START Source material
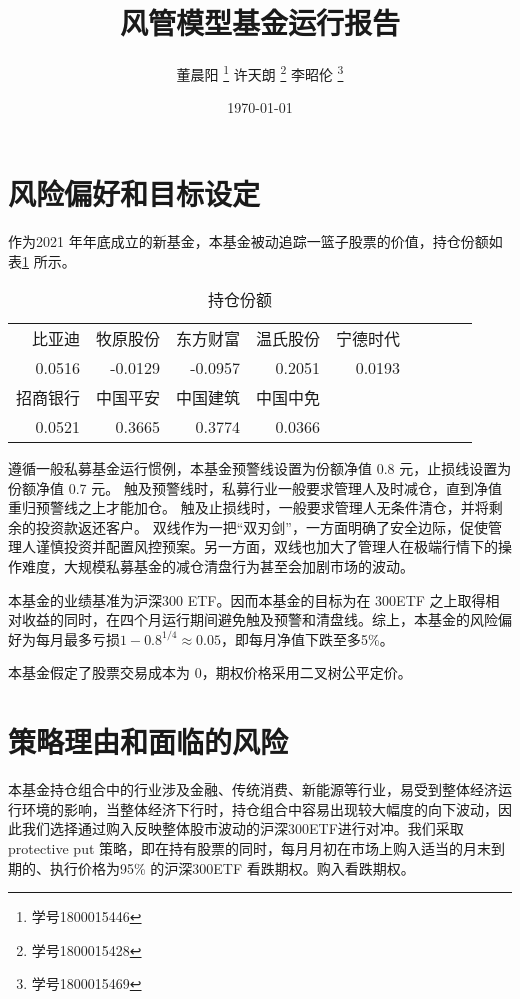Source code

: \documentclass[a4paper,12pt]{ctexart}
\author{董晨阳 \thanks{学号1800015446} 许天朗 \thanks{学号1800015428} 李昭伦 \thanks{学号1800015469}}
\date{\today}
\title{风管模型基金运行报告}
\begin{document}
\maketitle
\tableofcontents
\section{风险偏好和目标设定}
作为2021 年年底成立的新基金，本基金被动追踪一篮子股票的价值，持仓份额如表\ref{holdings} 所示。
\begin{table}[ht]
	\begin{tabular}{rrrrrrrrr}
		比亚迪    & 牧原股份    & 东方财富    & 温氏股份   & 宁德时代   \\
		0.0516 & -0.0129 & -0.0957 & 0.2051 & 0.0193 \\
		招商银行   & 中国平安    & 中国建筑    & 中国中免            \\
		0.0521 & 0.3665  & 0.3774  & 0.0366          \\
	\end{tabular}
	\caption{持仓份额}
	\label{holdings}
\end{table}

遵循一般私募基金运行惯例，本基金预警线设置为份额净值 0.8 元，止损线设置为份额净值 0.7 元。
触及预警线时，私募行业一般要求管理人及时减仓，直到净值重归预警线之上才能加仓。
触及止损线时，一般要求管理人无条件清仓，并将剩余的投资款返还客户。
双线作为一把“双刃剑”，一方面明确了安全边际，促使管理人谨慎投资并配置风控预案。另一方面，双线也加大了管理人在极端行情下的操作难度，大规模私募基金的减仓清盘行为甚至会加剧市场的波动。

本基金的业绩基准为沪深300 ETF。因而本基金的目标为在 300ETF 之上取得相对收益的同时，在四个月运行期间避免触及预警和清盘线。综上，本基金的风险偏好为每月最多亏损\(1-0.8^{1/4}\approx 0.05\)，即每月净值下跌至多5\%。

本基金假定了股票交易成本为 0，期权价格采用二叉树公平定价。
\section{策略理由和面临的风险}
本基金持仓组合中的行业涉及金融、传统消费、新能源等行业，易受到整体经济运行环境的影响，当整体经济下行时，持仓组合中容易出现较大幅度的向下波动，因此我们选择通过购入反映整体股市波动的沪深300ETF进行对冲。我们采取 protective put 策略，即在持有股票的同时，每月月初在市场上购入适当的月末到期的、执行价格为95\% 的沪深300ETF 看跌期权。购入看跌期权。
\end{document}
END Source material
Task brief:
All of the records above are to be written out exactly, minus their images.

Written solution:
Source code

: \documentclass[a4paper,12pt]{ctexart}
\author{董晨阳 \thanks{学号1800015446} 许天朗 \thanks{学号1800015428} 李昭伦 \thanks{学号1800015469}}
\date{\today}
\title{风管模型基金运行报告}
\begin{document}
\maketitle
\tableofcontents
\section{风险偏好和目标设定}
作为2021 年年底成立的新基金，本基金被动追踪一篮子股票的价值，持仓份额如表\ref{holdings} 所示。
\begin{table}[ht]
	\begin{tabular}{rrrrrrrrr}
		比亚迪    & 牧原股份    & 东方财富    & 温氏股份   & 宁德时代   \\
		0.0516 & -0.0129 & -0.0957 & 0.2051 & 0.0193 \\
		招商银行   & 中国平安    & 中国建筑    & 中国中免            \\
		0.0521 & 0.3665  & 0.3774  & 0.0366          \\
	\end{tabular}
	\caption{持仓份额}
	\label{holdings}
\end{table}

遵循一般私募基金运行惯例，本基金预警线设置为份额净值 0.8 元，止损线设置为份额净值 0.7 元。
触及预警线时，私募行业一般要求管理人及时减仓，直到净值重归预警线之上才能加仓。
触及止损线时，一般要求管理人无条件清仓，并将剩余的投资款返还客户。
双线作为一把“双刃剑”，一方面明确了安全边际，促使管理人谨慎投资并配置风控预案。另一方面，双线也加大了管理人在极端行情下的操作难度，大规模私募基金的减仓清盘行为甚至会加剧市场的波动。

本基金的业绩基准为沪深300 ETF。因而本基金的目标为在 300ETF 之上取得相对收益的同时，在四个月运行期间避免触及预警和清盘线。综上，本基金的风险偏好为每月最多亏损\(1-0.8^{1/4}\approx 0.05\)，即每月净值下跌至多5\%。

本基金假定了股票交易成本为 0，期权价格采用二叉树公平定价。
\section{策略理由和面临的风险}
本基金持仓组合中的行业涉及金融、传统消费、新能源等行业，易受到整体经济运行环境的影响，当整体经济下行时，持仓组合中容易出现较大幅度的向下波动，因此我们选择通过购入反映整体股市波动的沪深300ETF进行对冲。我们采取 protective put 策略，即在持有股票的同时，每月月初在市场上购入适当的月末到期的、执行价格为95\% 的沪深300ETF 看跌期权。购入看跌期权。
\end{document}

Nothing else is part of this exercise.